**Requirement:**
Below are the records; copy each line in which "function" occurs.

**Exercise input:**

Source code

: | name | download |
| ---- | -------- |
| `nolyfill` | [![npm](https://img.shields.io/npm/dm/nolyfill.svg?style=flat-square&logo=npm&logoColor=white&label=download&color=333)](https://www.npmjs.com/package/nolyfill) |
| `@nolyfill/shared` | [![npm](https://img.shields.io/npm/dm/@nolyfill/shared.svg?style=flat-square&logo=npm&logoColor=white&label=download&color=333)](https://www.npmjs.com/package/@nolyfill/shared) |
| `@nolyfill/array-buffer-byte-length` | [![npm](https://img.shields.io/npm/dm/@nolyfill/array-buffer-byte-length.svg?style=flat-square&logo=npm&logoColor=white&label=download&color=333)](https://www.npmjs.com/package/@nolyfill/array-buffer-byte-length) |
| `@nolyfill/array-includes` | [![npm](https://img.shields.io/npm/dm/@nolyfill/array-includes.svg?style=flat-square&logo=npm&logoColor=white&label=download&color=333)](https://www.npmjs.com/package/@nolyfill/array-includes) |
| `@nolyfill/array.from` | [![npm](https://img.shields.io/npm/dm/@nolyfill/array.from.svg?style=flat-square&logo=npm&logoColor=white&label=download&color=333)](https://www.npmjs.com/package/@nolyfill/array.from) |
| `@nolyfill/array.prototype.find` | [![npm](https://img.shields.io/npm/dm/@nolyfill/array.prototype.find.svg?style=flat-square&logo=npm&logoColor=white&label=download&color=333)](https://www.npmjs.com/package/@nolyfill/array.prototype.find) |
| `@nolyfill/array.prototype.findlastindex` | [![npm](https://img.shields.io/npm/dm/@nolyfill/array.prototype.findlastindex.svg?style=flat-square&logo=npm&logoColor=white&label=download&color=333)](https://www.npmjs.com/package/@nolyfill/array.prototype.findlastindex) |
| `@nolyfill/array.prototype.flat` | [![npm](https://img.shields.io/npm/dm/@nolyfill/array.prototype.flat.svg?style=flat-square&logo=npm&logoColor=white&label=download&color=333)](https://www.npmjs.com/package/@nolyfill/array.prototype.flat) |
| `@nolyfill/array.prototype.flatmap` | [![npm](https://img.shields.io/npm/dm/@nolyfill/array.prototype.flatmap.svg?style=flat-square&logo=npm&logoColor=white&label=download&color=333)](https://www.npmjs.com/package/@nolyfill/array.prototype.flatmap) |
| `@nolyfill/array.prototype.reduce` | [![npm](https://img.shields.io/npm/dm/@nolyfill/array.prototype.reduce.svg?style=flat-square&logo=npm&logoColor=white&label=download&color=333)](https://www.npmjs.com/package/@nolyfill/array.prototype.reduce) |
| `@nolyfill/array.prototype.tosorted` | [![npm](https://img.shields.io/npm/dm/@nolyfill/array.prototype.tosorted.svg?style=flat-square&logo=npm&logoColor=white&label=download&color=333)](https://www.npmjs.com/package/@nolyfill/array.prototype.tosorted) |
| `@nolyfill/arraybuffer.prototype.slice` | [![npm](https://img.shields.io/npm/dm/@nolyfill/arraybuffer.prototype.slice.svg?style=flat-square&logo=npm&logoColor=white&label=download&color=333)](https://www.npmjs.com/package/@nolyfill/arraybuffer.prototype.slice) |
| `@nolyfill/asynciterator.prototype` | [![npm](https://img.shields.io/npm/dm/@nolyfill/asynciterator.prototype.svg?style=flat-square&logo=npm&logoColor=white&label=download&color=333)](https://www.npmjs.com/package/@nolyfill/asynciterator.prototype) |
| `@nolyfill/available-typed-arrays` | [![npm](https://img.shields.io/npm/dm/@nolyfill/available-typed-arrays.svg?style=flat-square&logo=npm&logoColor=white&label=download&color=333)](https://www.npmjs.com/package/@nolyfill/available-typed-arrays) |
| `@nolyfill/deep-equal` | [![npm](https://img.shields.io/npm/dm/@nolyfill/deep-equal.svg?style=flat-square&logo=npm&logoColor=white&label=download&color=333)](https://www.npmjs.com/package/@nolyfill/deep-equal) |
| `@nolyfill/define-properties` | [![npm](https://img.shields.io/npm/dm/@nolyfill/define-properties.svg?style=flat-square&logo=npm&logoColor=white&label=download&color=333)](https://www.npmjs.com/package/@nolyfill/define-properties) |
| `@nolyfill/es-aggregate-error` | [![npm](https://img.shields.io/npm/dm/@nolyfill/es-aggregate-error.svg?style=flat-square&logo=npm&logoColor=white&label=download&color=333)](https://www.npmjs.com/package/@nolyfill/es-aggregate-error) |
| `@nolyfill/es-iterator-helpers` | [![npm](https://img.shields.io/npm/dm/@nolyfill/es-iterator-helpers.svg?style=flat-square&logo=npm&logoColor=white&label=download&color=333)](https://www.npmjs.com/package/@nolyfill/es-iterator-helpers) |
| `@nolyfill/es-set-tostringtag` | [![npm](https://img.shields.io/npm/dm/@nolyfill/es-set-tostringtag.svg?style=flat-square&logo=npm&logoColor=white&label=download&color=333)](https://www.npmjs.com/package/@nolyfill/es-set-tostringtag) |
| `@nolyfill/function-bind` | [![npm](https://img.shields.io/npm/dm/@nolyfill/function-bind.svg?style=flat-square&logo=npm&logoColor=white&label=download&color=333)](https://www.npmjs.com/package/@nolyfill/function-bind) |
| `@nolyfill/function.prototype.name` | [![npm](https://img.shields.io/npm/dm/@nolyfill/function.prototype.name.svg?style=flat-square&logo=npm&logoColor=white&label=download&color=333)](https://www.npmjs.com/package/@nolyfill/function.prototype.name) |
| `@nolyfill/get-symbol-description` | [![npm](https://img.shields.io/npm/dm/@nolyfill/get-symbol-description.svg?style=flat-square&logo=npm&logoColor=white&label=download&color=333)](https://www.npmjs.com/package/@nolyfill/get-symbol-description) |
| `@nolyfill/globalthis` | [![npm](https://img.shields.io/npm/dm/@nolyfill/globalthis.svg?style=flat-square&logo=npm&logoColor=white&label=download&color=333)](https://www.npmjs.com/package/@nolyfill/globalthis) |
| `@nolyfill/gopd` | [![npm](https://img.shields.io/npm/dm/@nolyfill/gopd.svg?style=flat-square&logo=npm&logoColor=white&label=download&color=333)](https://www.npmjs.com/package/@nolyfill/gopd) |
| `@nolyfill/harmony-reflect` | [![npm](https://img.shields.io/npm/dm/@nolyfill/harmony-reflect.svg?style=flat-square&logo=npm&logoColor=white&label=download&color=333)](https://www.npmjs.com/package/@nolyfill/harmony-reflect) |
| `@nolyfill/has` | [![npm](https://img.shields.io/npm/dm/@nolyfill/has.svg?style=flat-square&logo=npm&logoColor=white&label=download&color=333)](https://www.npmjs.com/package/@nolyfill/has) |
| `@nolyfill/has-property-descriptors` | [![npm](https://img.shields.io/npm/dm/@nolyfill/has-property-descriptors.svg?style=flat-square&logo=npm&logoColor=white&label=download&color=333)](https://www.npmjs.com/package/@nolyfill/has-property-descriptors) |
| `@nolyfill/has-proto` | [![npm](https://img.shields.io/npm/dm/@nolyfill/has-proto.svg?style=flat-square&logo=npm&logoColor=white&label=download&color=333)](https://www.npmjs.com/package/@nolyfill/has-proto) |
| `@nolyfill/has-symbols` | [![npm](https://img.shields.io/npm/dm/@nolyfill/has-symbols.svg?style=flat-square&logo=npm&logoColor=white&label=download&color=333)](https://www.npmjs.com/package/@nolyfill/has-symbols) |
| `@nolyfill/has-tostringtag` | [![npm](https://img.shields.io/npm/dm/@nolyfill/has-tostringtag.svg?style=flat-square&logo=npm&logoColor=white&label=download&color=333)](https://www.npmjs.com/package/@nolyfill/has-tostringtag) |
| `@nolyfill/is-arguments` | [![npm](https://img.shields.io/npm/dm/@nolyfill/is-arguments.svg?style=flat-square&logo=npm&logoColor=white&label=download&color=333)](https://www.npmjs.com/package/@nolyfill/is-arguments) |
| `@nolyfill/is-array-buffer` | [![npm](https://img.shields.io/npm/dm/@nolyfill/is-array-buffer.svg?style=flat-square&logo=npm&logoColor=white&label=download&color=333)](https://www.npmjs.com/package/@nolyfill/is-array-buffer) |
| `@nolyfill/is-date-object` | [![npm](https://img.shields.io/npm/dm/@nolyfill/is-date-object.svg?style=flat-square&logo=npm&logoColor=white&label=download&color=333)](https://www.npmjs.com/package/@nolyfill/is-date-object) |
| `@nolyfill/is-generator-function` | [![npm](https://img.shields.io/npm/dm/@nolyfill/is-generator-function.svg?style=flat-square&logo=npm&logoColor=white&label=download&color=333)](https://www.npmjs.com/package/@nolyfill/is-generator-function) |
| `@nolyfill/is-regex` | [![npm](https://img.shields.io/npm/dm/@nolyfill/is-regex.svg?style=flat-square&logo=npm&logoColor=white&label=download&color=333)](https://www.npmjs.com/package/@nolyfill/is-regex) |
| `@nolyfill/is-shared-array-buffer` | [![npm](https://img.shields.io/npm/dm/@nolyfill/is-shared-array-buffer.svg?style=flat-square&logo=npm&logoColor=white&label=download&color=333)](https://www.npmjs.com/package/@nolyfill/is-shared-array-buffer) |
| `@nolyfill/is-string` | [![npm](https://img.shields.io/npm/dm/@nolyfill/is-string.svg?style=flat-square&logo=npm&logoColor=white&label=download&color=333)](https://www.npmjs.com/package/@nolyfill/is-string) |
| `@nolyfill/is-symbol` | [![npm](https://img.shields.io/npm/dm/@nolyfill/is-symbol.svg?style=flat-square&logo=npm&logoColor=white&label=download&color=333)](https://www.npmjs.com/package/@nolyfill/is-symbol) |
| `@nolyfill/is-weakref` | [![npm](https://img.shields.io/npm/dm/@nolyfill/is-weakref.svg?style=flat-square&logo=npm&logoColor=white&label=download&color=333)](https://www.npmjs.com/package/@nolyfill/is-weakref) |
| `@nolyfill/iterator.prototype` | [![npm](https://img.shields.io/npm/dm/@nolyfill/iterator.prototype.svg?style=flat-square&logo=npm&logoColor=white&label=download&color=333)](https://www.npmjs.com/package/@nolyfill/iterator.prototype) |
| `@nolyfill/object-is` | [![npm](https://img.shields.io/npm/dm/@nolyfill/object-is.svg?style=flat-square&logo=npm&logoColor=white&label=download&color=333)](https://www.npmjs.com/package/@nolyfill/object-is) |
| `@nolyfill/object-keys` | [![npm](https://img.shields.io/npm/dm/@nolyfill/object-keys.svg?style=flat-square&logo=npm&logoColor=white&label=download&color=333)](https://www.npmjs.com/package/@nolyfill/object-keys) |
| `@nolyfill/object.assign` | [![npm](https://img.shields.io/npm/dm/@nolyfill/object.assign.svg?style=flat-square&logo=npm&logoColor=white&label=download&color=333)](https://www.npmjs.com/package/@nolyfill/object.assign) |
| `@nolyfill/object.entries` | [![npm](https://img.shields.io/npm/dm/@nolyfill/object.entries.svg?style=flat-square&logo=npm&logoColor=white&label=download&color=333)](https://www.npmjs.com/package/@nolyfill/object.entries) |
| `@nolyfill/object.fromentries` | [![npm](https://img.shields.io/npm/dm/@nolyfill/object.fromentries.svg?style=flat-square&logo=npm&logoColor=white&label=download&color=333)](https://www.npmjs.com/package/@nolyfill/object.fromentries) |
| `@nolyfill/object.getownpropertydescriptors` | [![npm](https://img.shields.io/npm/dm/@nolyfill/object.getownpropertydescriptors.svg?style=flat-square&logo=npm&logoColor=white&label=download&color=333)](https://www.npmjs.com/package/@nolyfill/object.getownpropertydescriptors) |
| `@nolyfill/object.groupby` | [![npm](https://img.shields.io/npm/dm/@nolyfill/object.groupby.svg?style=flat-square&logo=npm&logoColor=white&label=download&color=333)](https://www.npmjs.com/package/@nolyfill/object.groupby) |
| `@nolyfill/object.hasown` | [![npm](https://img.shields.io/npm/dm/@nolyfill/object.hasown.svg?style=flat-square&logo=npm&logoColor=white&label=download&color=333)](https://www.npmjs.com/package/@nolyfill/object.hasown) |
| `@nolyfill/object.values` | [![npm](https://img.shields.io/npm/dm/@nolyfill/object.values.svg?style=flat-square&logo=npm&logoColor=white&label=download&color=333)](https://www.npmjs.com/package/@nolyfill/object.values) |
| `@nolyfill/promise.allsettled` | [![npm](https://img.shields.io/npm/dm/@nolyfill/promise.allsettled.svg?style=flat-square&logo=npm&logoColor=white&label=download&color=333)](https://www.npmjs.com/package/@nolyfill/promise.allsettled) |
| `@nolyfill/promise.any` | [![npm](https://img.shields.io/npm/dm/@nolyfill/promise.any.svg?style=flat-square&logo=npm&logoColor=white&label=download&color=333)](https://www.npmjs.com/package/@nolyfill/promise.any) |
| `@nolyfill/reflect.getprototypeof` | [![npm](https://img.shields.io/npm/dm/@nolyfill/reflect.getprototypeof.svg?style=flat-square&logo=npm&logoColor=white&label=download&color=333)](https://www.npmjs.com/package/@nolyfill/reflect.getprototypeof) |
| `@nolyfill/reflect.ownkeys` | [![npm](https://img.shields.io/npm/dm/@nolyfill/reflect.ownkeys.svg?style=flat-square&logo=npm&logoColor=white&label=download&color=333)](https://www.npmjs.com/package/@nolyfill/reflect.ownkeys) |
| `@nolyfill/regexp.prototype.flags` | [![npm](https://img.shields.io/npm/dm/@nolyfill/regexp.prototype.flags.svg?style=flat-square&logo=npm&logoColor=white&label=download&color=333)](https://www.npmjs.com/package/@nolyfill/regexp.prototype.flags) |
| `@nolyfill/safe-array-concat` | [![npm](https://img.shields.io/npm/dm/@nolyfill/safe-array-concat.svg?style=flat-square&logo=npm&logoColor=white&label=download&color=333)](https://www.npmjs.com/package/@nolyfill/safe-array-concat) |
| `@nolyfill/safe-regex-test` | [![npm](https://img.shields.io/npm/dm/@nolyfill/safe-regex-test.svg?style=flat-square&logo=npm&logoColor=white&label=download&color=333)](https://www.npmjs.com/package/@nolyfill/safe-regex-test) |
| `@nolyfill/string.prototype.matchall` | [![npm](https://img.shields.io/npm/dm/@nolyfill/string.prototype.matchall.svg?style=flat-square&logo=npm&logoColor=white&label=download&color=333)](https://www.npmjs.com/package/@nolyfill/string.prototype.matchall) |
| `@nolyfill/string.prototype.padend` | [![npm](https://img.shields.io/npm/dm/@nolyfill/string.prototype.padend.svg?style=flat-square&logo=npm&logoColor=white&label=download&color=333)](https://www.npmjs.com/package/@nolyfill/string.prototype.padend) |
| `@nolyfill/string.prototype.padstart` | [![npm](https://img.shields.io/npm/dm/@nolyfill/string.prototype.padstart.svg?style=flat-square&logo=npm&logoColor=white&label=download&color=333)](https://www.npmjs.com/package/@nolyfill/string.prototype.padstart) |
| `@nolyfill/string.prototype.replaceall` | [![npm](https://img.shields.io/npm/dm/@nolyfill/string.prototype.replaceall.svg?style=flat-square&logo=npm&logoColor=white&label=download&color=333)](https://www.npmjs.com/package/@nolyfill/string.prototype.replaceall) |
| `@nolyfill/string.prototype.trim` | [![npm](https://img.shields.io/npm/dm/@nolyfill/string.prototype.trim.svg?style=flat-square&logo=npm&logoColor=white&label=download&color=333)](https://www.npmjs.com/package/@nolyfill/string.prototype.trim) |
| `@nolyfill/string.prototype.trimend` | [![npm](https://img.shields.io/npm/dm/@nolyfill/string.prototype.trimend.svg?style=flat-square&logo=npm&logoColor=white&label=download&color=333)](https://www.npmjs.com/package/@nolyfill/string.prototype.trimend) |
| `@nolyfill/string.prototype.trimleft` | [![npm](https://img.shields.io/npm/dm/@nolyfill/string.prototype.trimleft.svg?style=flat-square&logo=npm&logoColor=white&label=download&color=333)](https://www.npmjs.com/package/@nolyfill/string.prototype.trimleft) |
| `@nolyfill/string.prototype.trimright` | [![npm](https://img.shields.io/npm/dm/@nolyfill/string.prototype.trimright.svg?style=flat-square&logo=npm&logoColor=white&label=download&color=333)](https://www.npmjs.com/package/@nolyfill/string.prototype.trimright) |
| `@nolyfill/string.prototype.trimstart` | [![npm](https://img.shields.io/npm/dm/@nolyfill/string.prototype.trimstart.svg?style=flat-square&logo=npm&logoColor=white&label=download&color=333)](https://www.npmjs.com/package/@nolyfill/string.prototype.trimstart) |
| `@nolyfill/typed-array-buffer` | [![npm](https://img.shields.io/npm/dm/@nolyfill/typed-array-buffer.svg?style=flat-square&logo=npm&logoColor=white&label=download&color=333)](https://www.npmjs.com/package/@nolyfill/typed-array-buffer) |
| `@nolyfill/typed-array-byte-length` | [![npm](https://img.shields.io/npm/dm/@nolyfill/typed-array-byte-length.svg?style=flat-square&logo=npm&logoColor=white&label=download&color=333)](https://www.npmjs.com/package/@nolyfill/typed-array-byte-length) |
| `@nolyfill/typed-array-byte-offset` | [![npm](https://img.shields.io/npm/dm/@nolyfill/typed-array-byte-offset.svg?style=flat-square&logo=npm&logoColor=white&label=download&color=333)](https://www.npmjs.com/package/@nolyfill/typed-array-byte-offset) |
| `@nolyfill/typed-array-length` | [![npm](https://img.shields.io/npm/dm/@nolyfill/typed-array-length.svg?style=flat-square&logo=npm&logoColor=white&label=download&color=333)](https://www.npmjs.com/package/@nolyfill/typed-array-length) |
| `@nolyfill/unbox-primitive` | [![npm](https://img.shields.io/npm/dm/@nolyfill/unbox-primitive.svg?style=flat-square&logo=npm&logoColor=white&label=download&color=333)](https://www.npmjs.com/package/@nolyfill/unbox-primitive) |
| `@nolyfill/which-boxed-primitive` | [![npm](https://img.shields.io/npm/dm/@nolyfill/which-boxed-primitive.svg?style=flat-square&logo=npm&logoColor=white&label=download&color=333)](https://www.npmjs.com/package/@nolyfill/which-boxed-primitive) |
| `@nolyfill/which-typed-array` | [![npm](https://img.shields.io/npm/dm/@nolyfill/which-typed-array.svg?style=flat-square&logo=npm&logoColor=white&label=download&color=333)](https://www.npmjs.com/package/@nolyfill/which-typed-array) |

**Solved exercise:**
| `@nolyfill/function-bind` | [![npm](https://img.shields.io/npm/dm/@nolyfill/function-bind.svg?style=flat-square&logo=npm&logoColor=white&label=download&color=333)](https://www.npmjs.com/package/@nolyfill/function-bind) |
| `@nolyfill/function.prototype.name` | [![npm](https://img.shields.io/npm/dm/@nolyfill/function.prototype.name.svg?style=flat-square&logo=npm&logoColor=white&label=download&color=333)](https://www.npmjs.com/package/@nolyfill/function.prototype.name) |
| `@nolyfill/is-generator-function` | [![npm](https://img.shields.io/npm/dm/@nolyfill/is-generator-function.svg?style=flat-square&logo=npm&logoColor=white&label=download&color=333)](https://www.npmjs.com/package/@nolyfill/is-generator-function) |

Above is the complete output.